__Task statement__:
Type out the data exactly as given. Skip any image.

__Data for this exercise__:
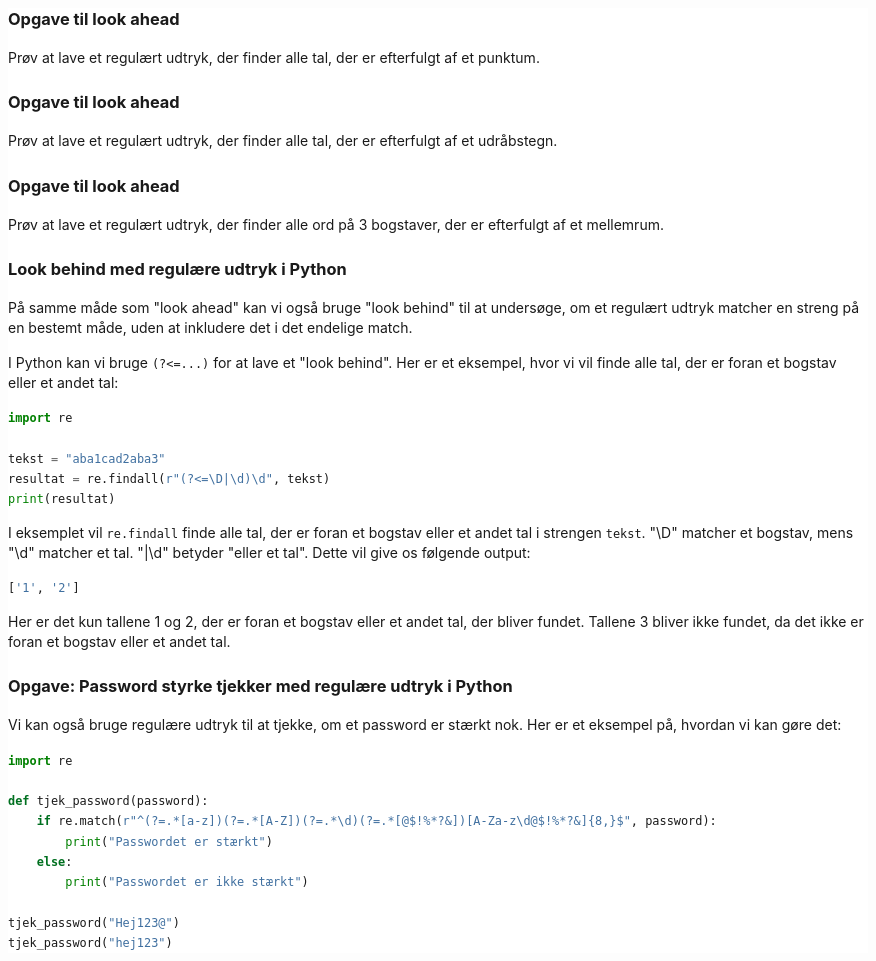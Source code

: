 ### Opgave til look ahead
Prøv at lave et regulært udtryk, der finder alle tal, der er efterfulgt af et punktum.

### Opgave til look ahead
Prøv at lave et regulært udtryk, der finder alle tal, der er efterfulgt af et udråbstegn.

### Opgave til look ahead
Prøv at lave et regulært udtryk, der finder alle ord på 3 bogstaver, der er efterfulgt af et mellemrum.

### Look behind med regulære udtryk i Python
På samme måde som "look ahead" kan vi også bruge "look behind" til at undersøge, om et regulært udtryk matcher en streng på en bestemt måde, uden at inkludere det i det endelige match.

I Python kan vi bruge `(?<=...)` for at lave et "look behind". Her er et eksempel, hvor vi vil finde alle tal, der er foran et bogstav eller et andet tal:

```python
import re

tekst = "aba1cad2aba3"
resultat = re.findall(r"(?<=\D|\d)\d", tekst)
print(resultat)
```

I eksemplet vil `re.findall` finde alle tal, der er foran et bogstav eller et andet tal i strengen `tekst`. "\D" matcher et bogstav, mens "\d" matcher et tal. "|\d" betyder "eller et tal".
Dette vil give os følgende output:

```python
['1', '2']
```

Her er det kun tallene 1 og 2, der er foran et bogstav eller et andet tal, der bliver fundet. Tallene 3 bliver ikke fundet, da det ikke er foran et bogstav eller et andet tal.


### Opgave: Password styrke tjekker med regulære udtryk i Python
Vi kan også bruge regulære udtryk til at tjekke, om et password er stærkt nok. Her er et eksempel på, hvordan vi kan gøre det:

```python
import re

def tjek_password(password):
    if re.match(r"^(?=.*[a-z])(?=.*[A-Z])(?=.*\d)(?=.*[@$!%*?&])[A-Za-z\d@$!%*?&]{8,}$", password):
        print("Passwordet er stærkt")
    else:
        print("Passwordet er ikke stærkt")

tjek_password("Hej123@")
tjek_password("hej123")
```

__Response to this exercise__:
Source code

: ### Opgave til look ahead
Prøv at lave et regulært udtryk, der finder alle tal, der er efterfulgt af et punktum.

### Opgave til look ahead
Prøv at lave et regulært udtryk, der finder alle tal, der er efterfulgt af et udråbstegn.

### Opgave til look ahead
Prøv at lave et regulært udtryk, der finder alle ord på 3 bogstaver, der er efterfulgt af et mellemrum.

### Look behind med regulære udtryk i Python
På samme måde som "look ahead" kan vi også bruge "look behind" til at undersøge, om et regulært udtryk matcher en streng på en bestemt måde, uden at inkludere det i det endelige match.

I Python kan vi bruge `(?<=...)` for at lave et "look behind". Her er et eksempel, hvor vi vil finde alle tal, der er foran et bogstav eller et andet tal:

```python
import re

tekst = "aba1cad2aba3"
resultat = re.findall(r"(?<=\D|\d)\d", tekst)
print(resultat)
```

I eksemplet vil `re.findall` finde alle tal, der er foran et bogstav eller et andet tal i strengen `tekst`. "\D" matcher et bogstav, mens "\d" matcher et tal. "|\d" betyder "eller et tal".
Dette vil give os følgende output:

```python
['1', '2']
```

Her er det kun tallene 1 og 2, der er foran et bogstav eller et andet tal, der bliver fundet. Tallene 3 bliver ikke fundet, da det ikke er foran et bogstav eller et andet tal.


### Opgave: Password styrke tjekker med regulære udtryk i Python
Vi kan også bruge regulære udtryk til at tjekke, om et password er stærkt nok. Her er et eksempel på, hvordan vi kan gøre det:

```python
import re

def tjek_password(password):
    if re.match(r"^(?=.*[a-z])(?=.*[A-Z])(?=.*\d)(?=.*[@$!%*?&])[A-Za-z\d@$!%*?&]{8,}$", password):
        print("Passwordet er stærkt")
    else:
        print("Passwordet er ikke stærkt")

tjek_password("Hej123@")
tjek_password("hej123")
```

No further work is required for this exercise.